## Your objective
Copy every line that holds the string "Engine" from the data below.

## Data for processing

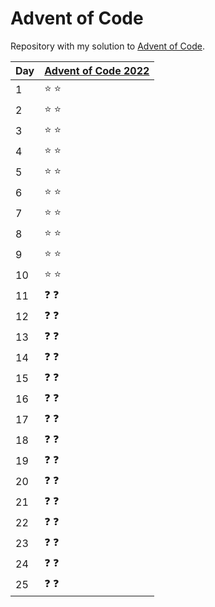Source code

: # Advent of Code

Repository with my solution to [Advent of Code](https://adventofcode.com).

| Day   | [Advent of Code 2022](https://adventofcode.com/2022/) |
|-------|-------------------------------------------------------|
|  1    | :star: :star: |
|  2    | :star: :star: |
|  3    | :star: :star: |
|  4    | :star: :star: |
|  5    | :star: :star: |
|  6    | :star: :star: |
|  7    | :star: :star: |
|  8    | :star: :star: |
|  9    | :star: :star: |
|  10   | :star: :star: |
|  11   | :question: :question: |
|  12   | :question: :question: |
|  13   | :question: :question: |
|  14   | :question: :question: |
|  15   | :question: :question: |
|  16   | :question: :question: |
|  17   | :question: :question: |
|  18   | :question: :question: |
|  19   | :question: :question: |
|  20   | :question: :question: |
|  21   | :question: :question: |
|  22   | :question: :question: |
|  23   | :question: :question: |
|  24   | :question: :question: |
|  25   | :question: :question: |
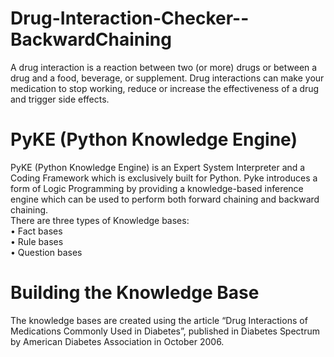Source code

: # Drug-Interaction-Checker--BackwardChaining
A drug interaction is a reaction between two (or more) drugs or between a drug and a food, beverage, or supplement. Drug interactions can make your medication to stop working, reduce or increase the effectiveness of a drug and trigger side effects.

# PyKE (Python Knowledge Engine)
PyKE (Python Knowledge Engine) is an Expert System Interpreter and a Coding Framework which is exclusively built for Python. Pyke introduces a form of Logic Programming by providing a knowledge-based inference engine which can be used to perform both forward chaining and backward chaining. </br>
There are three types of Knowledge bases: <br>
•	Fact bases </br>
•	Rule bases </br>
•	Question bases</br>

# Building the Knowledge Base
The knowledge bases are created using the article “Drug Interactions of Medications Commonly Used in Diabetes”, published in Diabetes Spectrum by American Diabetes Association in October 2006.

## Task answer
# PyKE (Python Knowledge Engine)
PyKE (Python Knowledge Engine) is an Expert System Interpreter and a Coding Framework which is exclusively built for Python. Pyke introduces a form of Logic Programming by providing a knowledge-based inference engine which can be used to perform both forward chaining and backward chaining. </br>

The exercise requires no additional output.